__ABOUT THIS TASK__.
Each line that contains the string "guidance" counts once; report how many such lines appear in the data, as a number only.
::::
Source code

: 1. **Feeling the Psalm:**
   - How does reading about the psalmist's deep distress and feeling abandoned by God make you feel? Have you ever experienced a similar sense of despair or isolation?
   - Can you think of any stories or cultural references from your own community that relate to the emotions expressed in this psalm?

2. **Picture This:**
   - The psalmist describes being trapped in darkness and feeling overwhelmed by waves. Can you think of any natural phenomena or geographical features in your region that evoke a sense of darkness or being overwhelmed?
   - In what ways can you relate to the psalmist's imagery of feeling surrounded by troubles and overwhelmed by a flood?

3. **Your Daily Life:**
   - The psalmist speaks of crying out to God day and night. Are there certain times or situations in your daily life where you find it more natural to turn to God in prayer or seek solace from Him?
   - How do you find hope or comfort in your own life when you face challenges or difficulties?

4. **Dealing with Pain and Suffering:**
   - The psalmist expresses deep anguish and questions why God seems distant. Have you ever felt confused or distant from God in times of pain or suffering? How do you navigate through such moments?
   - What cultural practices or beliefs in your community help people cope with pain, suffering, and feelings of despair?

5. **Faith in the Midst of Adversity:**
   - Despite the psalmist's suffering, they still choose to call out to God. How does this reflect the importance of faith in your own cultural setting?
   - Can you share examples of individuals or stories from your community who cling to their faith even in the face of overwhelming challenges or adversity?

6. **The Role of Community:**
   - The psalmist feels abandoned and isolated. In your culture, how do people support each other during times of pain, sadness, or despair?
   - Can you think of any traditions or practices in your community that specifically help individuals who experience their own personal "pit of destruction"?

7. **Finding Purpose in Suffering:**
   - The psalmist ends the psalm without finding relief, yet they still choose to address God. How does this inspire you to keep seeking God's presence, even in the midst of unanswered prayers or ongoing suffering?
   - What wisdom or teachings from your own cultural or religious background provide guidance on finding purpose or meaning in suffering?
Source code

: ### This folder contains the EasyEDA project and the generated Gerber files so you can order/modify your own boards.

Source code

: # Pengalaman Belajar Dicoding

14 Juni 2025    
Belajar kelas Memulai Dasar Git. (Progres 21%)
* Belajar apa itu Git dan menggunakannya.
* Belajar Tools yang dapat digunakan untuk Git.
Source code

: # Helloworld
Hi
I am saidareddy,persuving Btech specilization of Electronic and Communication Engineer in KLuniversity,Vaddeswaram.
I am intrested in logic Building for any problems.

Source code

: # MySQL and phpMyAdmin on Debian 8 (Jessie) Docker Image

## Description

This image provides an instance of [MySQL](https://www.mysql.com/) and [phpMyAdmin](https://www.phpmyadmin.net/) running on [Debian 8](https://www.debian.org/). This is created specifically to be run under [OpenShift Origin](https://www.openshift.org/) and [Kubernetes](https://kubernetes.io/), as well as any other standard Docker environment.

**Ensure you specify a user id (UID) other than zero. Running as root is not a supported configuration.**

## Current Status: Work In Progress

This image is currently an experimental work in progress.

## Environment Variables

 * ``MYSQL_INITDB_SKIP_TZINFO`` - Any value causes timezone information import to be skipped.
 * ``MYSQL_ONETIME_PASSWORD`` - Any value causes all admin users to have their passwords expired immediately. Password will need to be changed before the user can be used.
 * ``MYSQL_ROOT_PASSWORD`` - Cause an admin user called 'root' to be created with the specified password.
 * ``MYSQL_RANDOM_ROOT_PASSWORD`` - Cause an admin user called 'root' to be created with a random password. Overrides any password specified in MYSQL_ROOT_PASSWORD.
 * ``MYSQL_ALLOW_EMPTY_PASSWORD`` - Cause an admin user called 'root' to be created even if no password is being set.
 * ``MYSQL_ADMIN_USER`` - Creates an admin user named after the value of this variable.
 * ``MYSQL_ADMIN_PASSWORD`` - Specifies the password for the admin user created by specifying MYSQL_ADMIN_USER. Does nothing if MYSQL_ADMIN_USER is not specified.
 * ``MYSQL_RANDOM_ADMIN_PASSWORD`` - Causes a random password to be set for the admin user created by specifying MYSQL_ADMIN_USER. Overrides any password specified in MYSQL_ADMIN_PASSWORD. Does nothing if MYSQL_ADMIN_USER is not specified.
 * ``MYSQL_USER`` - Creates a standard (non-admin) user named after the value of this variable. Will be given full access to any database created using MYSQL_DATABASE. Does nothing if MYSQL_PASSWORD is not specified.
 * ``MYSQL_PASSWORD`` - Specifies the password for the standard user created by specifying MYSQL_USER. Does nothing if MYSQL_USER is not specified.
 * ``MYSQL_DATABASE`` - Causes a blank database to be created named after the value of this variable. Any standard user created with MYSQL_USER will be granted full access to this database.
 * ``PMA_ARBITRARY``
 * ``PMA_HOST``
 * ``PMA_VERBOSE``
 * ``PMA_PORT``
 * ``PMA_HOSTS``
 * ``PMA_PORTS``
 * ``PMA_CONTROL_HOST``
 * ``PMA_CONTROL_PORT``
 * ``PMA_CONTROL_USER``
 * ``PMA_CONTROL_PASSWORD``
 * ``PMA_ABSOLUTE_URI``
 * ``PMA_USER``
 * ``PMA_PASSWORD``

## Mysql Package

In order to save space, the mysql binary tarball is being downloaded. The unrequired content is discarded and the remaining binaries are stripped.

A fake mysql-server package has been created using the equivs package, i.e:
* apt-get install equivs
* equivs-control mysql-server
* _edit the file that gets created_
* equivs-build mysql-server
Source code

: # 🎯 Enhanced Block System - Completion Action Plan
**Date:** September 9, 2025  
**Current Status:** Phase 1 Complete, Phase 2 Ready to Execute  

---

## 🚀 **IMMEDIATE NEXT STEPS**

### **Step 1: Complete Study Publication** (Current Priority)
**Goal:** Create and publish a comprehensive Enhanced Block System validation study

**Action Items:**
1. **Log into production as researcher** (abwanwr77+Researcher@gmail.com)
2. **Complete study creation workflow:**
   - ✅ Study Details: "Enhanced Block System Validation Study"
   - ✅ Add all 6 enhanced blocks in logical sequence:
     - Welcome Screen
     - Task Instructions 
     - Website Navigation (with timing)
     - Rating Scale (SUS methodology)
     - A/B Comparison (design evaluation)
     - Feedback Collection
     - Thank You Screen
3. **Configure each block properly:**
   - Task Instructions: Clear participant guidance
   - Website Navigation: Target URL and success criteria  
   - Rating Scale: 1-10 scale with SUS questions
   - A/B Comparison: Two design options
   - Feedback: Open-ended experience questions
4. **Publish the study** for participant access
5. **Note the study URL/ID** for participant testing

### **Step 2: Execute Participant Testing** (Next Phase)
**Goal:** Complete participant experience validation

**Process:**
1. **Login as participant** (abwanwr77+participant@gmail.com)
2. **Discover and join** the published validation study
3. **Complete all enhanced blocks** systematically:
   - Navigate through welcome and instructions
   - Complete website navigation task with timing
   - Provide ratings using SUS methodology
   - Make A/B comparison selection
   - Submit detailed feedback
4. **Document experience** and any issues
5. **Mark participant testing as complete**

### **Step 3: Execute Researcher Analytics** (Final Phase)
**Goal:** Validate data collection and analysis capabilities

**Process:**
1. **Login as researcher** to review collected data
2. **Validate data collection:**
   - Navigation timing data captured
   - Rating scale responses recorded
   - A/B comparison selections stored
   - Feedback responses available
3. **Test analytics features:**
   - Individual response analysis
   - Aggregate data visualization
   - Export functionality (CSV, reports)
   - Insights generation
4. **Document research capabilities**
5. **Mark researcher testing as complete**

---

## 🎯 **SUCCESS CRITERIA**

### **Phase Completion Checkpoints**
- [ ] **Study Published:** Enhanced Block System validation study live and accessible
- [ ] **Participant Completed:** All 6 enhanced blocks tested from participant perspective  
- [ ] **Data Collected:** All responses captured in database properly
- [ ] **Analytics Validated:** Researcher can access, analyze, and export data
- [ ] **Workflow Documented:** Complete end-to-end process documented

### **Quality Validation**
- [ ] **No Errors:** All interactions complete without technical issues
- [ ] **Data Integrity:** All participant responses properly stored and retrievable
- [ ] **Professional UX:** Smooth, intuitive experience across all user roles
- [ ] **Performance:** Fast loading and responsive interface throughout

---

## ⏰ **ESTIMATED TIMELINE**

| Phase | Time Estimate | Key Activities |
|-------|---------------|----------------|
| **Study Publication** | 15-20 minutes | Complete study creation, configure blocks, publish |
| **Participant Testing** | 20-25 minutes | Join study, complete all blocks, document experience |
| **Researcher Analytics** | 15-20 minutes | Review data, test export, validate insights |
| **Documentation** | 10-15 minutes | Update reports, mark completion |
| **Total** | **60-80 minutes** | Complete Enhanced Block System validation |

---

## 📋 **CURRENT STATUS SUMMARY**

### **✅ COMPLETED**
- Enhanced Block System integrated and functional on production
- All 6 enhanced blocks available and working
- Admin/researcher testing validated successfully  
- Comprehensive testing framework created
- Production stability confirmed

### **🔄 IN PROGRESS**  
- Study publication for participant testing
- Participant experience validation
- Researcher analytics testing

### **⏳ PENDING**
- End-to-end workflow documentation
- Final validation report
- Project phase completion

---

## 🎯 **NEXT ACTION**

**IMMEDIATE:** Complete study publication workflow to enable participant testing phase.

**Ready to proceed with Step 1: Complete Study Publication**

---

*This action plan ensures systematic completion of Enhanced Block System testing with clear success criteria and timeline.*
::::
__TASK OUTPUT__.
2